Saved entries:
/---

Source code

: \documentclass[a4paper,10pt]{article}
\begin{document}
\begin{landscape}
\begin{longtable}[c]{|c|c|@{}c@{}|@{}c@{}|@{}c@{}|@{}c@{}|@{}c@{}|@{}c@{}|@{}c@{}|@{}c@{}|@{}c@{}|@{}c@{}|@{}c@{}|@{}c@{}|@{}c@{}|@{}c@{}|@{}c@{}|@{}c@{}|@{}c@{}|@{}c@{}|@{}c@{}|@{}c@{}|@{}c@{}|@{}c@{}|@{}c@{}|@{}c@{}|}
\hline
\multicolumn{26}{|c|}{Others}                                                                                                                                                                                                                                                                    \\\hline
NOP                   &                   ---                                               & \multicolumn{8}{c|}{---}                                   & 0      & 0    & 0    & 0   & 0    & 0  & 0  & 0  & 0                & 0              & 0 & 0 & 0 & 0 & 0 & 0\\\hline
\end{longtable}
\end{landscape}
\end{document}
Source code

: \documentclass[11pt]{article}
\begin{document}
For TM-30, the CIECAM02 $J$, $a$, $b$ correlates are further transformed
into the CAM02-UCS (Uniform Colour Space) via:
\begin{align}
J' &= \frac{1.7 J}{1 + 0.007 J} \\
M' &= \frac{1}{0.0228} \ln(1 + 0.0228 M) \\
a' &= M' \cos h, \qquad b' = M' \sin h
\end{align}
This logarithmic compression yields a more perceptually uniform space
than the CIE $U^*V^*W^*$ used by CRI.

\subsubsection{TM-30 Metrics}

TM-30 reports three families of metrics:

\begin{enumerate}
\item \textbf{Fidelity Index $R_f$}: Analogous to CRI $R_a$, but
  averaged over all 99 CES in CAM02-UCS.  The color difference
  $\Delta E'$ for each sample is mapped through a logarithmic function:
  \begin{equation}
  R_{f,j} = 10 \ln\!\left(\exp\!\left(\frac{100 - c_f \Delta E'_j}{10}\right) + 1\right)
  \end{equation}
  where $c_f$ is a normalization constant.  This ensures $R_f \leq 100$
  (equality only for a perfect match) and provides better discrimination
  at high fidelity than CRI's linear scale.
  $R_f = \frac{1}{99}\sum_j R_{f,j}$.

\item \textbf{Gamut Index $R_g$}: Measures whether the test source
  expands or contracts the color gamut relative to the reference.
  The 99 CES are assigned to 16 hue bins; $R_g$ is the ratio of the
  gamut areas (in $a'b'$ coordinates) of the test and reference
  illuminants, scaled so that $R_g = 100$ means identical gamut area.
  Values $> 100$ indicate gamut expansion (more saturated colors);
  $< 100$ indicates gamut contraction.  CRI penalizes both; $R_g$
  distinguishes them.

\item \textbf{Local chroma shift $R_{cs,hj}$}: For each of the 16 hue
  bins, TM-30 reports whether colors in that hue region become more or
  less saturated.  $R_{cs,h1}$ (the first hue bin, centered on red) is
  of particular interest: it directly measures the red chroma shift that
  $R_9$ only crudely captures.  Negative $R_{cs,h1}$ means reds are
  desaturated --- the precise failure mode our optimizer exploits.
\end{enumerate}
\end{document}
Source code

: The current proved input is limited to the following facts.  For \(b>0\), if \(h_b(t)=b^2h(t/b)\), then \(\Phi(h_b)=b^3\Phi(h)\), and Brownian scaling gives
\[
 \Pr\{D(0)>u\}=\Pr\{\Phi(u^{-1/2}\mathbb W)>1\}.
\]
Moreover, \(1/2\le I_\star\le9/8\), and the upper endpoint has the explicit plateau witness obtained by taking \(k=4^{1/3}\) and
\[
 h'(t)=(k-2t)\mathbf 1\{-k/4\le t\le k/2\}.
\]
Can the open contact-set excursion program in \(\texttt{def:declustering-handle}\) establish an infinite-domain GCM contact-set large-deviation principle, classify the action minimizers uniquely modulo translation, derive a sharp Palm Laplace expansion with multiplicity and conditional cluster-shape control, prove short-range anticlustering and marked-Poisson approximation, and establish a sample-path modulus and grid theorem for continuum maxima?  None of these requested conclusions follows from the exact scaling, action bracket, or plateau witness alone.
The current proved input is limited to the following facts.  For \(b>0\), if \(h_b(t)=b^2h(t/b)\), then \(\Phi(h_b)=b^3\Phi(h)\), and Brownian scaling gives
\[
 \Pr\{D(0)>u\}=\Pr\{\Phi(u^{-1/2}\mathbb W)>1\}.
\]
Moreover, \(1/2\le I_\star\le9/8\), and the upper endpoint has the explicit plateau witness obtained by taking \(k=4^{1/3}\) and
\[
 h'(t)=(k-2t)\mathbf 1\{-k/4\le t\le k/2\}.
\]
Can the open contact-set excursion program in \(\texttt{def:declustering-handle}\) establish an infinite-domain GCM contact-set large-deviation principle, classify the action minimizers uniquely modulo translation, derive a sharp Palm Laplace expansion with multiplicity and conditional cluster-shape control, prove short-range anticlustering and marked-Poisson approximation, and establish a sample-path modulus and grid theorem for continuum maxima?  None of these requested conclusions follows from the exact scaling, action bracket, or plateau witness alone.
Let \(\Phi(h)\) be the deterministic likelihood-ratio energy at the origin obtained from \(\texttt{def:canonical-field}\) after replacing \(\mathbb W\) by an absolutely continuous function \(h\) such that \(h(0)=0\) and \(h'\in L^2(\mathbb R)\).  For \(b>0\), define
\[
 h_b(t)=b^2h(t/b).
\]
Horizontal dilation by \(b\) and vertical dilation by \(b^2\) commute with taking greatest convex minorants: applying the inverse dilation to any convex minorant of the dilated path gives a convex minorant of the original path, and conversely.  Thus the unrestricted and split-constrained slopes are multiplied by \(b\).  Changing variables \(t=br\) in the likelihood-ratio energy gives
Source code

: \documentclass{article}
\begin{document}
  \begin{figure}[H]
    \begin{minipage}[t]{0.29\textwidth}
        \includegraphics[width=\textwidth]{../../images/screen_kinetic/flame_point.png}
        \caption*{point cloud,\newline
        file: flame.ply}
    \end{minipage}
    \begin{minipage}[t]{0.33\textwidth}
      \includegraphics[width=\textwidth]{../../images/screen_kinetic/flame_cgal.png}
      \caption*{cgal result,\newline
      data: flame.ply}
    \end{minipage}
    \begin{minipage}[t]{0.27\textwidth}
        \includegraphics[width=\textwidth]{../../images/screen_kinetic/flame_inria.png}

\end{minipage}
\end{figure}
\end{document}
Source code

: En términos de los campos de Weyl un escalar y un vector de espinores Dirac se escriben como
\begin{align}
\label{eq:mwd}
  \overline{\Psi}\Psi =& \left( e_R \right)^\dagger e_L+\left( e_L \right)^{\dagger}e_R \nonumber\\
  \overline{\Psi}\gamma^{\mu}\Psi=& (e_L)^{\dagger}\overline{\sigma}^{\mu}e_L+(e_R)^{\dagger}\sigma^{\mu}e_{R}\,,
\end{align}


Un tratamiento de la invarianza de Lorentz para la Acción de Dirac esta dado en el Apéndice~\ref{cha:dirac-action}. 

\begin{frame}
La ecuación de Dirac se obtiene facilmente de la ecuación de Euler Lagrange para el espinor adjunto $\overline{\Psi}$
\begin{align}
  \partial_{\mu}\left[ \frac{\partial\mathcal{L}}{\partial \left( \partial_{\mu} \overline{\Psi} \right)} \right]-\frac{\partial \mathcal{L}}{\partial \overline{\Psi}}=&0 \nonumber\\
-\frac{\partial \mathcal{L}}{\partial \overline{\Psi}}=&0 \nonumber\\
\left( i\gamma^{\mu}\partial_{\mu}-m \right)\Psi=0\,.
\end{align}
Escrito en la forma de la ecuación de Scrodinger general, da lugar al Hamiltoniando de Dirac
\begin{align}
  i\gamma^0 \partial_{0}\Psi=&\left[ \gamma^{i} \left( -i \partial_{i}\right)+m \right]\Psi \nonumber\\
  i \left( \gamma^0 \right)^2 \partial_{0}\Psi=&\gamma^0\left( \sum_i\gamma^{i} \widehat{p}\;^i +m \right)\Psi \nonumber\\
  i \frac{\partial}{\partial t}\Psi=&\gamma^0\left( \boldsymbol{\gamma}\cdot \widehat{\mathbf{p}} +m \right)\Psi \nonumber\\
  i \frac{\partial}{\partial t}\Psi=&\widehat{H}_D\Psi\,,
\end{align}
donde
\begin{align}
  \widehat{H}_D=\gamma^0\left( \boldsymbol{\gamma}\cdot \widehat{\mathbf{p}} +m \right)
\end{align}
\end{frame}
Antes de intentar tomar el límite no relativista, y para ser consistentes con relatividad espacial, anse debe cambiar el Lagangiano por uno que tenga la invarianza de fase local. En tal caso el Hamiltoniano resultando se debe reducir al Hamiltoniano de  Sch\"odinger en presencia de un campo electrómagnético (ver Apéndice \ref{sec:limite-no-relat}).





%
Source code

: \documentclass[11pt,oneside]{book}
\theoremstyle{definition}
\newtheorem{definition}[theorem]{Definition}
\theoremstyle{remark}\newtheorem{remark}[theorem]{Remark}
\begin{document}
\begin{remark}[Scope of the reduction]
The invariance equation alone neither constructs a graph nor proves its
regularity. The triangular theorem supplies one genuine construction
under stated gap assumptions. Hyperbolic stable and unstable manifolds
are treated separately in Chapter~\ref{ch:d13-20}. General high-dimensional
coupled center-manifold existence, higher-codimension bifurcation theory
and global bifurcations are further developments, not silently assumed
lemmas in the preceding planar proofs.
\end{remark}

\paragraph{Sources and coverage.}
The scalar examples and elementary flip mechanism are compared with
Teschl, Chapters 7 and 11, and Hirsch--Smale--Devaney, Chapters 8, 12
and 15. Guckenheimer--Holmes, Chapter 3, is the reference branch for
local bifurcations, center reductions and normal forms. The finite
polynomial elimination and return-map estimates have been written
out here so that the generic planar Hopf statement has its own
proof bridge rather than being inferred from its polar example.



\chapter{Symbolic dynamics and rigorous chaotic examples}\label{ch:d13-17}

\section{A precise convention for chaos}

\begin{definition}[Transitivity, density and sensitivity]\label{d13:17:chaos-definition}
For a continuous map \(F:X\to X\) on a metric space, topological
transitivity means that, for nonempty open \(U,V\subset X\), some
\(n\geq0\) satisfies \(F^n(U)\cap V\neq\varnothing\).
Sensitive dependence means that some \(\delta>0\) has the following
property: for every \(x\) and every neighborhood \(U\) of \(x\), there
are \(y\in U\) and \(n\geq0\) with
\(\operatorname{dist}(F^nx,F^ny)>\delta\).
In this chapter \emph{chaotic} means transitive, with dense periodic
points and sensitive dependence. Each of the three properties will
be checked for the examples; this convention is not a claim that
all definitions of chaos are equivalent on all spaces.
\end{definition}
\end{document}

\---

Your task
Look above for lines with the word "dagger" and copy them all.

Expected answer
  \overline{\Psi}\Psi =& \left( e_R \right)^\dagger e_L+\left( e_L \right)^{\dagger}e_R \nonumber\\
  \overline{\Psi}\gamma^{\mu}\Psi=& (e_L)^{\dagger}\overline{\sigma}^{\mu}e_L+(e_R)^{\dagger}\sigma^{\mu}e_{R}\,,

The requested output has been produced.